Sì, ma solo per i motivi che non sono stati oggetto di rinuncia nell’accordo. La sentenza chiarisce che è inammissibile un ricorso basato su questioni a cui l’imputato aveva precedentemente rinunciato.
Qual è la conseguenza se nel ricorso in Cassazione si sollevano questioni a cui si era rinunciato nel concordato in appello?
La conseguenza diretta è la dichiarazione di inammissibilità del ricorso. Questo significa che la Corte non esamina neppure il merito delle questioni sollevate.
L’imputato è stato condannato a pagare delle somme in seguito alla dichiarazione di inammissibilità?
Sì, il ricorrente è stato condannato al pagamento delle spese processuali e al versamento di una somma di tremila euro in favore della Cassa delle ammende, come sanzione per aver presentato un ricorso inammissibile.
Testo del provvedimento
Ordinanza di Cassazione Penale Sez. 7 Num. 10756 Anno 2024
Penale Ord.

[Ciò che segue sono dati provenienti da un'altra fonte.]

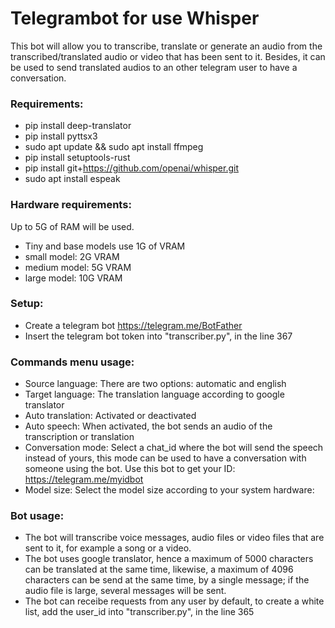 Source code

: # Telegrambot for use Whisper

This bot will allow you to transcribe, translate or generate an audio from the transcribed/translated audio or video that has been sent to it. Besides, it can be used to send translated audios to an other telegram user to have a conversation.

### Requirements:
* pip install deep-translator
* pip install pyttsx3
* sudo apt update && sudo apt install ffmpeg
* pip install setuptools-rust
* pip install git+https://github.com/openai/whisper.git
* sudo apt install espeak

### Hardware requirements:
Up to 5G of RAM will be used.
* Tiny and base models use 1G of VRAM
* small model: 2G VRAM
* medium model: 5G VRAM
* large model: 10G VRAM

### Setup:
* Create a telegram bot https://telegram.me/BotFather
* Insert the telegram bot token into "transcriber.py", in the line 367

### Commands menu usage:
* Source language: There are two options: automatic and english
* Target language: The translation language according to google translator
* Auto translation: Activated or deactivated
* Auto speech: When activated, the bot sends an audio of the transcription or translation
* Conversation mode: Select a chat_id where the bot will send the speech instead of yours, this mode can be used to have a conversation with someone using the bot. Use this bot to get your ID: https://telegram.me/myidbot
* Model size: Select the model size according to your system hardware:

### Bot usage:
* The bot will transcribe voice messages, audio files or video files that are sent to it, for example a song or a video.
* The bot uses google translator, hence a maximum of 5000 characters can be translated at the same time, likewise, a maximum of 4096 characters can be send at the same time, by a single message; if the audio file is large, several messages will be sent.
* The bot can receibe requests from any user by default, to create a white list, add the user_id into "transcriber.py", in the line 365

Sez. 7 Num. 10756 Anno 2024
Presidente: COGNOME NOME
Relatore: COGNOME NOME
Data Udienza: 05/02/2024
ORDINANZA
sul ricorso proposto da:
NOME COGNOME nato a ACERRA il DATA_NASCITA
avverso la sentenza del 27/04/2023 della CORTE APPELLO di NAPOLI
dato avviso alle parti; 3 1
udita la relazione svolta dal Consigliere NOME COGNOME;
OSSERVA
letto il ricorso proposto nell’interesse di NOME avverso la sentenza in epigrafe indicata;
ritenuto che ricorrente definiva il giudizio di appello con il concordato ex art. 599-bis cod. proc. pen., con rinuncia a tutti i motivi di appello fatta eccezione di quello sulla recidiva;
ritenuto che con il ricorso in cassazione si censurano profili attinenti alla sussistenza della responsabilità per il reato di evasione e, quindi’ si propongono questioni rientranti tra quelle oggetto di rinuncia (Sez.1, n. 944 del 23/10/2019, dep.2020, Rv. 278170);
ritenuto, pertanto, che il ricorso deve essere dichiarato inammissibile de plano con condanna del ricorrente al pagamento delle spese processuali e della somma di euro tremila in favore della Cassa delle ammende.
P. Q. M.
Dichiara inammissibile il ricorso e condanna il ricorrente al pagamento delle spese processuali e della somma di euro tremila in favore della Cassa delle ammende.